Responding to a wave of high-profile District crimes involving juveniles, the D.C. Council approved sweeping legislation Monday that would allow the public to learn the names of violent criminals under age 18.

The bill, approved after months of internal debate among council members, undermines the long-standing practice of shielding the identities of youthful offenders who have not been charged as adults.

Under the legislation, which passed unanimously, complete juvenile records would still be sealed. But a juvenile's name and offense can be publicly released once that person has been convicted of a violent crime or a major property crime. Once a juvenile has been convicted, his or her personal information can be released for all subsequent arrests, even if there is no conviction for subsequent crimes.

The bill goes to Mayor Adrian M. Fenty (D), who has not signaled whether he will sign it.

Council members said that the law is needed to make it easier for police and youth and social service agencies to communicate with each other as they try to stem shootings and homicides involving juveniles. In several well-publicized cases, a juvenile has been arrested for new crimes after being released from the custody of the Department of Youth Rehabilitation Services.

"Our ultimate responsibility is to protect the public, and it cannot simply be to turn a blind eye to the free crime of violence," said council member David A. Catania (I-At Large). "Young people think they can act with impunity. They think there are no consequences."

Even after final approval of the bill on a voice vote, council members engaged in a heated debate about whether they were making it harder for youths to rehabilitate.

Council members Tommy Wells (D-Ward 6) and Harry Thomas (D-Ward 5) pushed for an amendment that would have allowed for the public release of a juvenile's identity only after convictions for two major crimes.

Wells, backed by council member Phil Mendelson (D-At Large), argued that the legislation would stigmatize a young offender for life, making it difficult to find a job or get accepted into college.

Wells cited statistics that show 94 percent of youth offenders live out the rest of their lives without being convicted of another crime. He also said he worried that teenagers arrested for relatively minor offense - such as throwing snowballs or kicking a rock at someone - could be susceptible to charges of assault with a deadly weapon and subsequently identified.
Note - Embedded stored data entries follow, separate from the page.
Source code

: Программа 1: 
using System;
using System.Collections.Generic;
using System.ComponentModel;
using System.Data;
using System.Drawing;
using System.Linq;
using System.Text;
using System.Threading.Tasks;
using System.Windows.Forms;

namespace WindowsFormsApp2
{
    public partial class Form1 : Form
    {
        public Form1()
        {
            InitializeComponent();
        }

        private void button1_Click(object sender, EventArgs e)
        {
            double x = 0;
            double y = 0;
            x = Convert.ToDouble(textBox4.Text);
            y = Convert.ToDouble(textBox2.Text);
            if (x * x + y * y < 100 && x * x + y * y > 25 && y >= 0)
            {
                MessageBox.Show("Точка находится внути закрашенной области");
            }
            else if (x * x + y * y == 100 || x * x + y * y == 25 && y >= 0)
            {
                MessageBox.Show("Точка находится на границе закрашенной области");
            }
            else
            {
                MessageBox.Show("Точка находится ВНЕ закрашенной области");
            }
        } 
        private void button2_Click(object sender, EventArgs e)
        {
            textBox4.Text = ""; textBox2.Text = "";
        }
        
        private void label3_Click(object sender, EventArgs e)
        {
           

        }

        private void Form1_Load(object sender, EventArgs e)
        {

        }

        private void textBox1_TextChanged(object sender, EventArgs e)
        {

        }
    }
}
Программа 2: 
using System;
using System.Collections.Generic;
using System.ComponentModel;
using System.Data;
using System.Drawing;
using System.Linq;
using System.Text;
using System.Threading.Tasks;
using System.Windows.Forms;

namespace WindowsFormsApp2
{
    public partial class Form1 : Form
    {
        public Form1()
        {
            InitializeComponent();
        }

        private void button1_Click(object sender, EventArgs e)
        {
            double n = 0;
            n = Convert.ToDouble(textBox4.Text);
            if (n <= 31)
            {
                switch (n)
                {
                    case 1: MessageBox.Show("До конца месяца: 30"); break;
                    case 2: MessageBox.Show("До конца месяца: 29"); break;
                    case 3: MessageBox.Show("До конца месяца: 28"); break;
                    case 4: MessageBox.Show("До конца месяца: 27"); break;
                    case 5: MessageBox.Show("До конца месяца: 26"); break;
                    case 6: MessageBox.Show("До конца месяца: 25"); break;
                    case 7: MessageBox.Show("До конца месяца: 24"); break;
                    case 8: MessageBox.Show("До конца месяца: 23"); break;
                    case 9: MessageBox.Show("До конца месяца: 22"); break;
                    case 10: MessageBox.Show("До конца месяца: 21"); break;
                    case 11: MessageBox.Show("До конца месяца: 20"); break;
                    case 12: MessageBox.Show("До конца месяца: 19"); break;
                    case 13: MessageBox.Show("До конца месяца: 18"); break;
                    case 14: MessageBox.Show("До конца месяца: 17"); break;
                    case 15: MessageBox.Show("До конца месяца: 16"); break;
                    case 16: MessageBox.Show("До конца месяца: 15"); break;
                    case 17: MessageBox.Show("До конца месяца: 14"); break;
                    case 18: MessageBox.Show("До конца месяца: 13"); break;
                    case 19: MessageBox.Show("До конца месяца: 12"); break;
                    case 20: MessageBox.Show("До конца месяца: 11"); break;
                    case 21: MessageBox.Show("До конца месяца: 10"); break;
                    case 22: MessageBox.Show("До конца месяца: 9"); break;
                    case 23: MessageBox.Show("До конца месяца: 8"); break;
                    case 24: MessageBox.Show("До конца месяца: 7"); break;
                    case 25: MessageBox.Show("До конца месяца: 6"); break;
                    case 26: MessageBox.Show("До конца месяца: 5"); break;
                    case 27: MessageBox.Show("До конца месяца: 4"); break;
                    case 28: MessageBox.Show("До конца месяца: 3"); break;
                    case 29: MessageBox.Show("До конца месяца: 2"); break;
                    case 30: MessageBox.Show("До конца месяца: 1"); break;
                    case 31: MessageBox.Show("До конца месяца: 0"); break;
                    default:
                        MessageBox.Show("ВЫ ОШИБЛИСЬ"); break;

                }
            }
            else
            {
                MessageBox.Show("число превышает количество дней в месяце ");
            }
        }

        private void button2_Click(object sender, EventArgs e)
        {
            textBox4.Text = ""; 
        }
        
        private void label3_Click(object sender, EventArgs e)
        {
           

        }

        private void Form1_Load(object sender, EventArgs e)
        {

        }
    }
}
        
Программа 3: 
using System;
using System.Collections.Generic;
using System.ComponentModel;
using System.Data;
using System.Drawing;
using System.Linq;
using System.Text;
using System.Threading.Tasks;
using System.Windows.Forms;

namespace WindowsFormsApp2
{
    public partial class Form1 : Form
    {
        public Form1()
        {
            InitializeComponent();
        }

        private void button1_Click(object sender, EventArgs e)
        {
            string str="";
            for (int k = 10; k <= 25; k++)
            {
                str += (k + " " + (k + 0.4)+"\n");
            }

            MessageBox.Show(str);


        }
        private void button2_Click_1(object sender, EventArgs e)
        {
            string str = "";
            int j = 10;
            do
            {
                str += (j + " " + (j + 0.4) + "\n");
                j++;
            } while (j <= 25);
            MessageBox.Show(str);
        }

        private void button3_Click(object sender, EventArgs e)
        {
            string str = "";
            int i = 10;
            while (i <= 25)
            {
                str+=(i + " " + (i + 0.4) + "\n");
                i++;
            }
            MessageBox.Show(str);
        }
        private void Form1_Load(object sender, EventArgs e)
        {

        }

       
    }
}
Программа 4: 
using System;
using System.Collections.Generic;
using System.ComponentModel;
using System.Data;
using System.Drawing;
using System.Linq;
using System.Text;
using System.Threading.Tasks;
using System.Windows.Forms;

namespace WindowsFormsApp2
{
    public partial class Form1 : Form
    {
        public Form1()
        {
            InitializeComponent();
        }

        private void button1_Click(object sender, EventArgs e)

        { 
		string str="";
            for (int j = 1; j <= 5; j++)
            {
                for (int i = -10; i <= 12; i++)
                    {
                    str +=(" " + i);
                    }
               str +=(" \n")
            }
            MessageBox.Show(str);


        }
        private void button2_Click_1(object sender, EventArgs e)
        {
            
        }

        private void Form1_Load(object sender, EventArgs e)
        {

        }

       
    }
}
Wells's amendment was defeated by a vote of 9 to 4. Council Chairman Vincent C. Gray (D), the presumptive next mayor, joined the majority in voting down the amendment.

Although he preferred Wells's proposal, Mendelson said the bill as approved will make it easier for police to interact with residents about neighborhood crime.

"It means government officials . . . can't stand before a community group and say, 'I can't talk about that person,' " Mendelson said. "It's one of the things that happens now. Everyone knows Johnny . . . has a long conviction and arrest record, but they will not even admit who Johnny is."

But Matthew Fraidin, a professor at the School of Law at the University of the District of Columia, said the bill "demonizes kids" while continuing to shield the public from how the courts and DYRS oversee youth offenders.

"It's just pandering to the public without actually protecting and certainly without shining light on how DYRS is making its decisions," Fraidin said.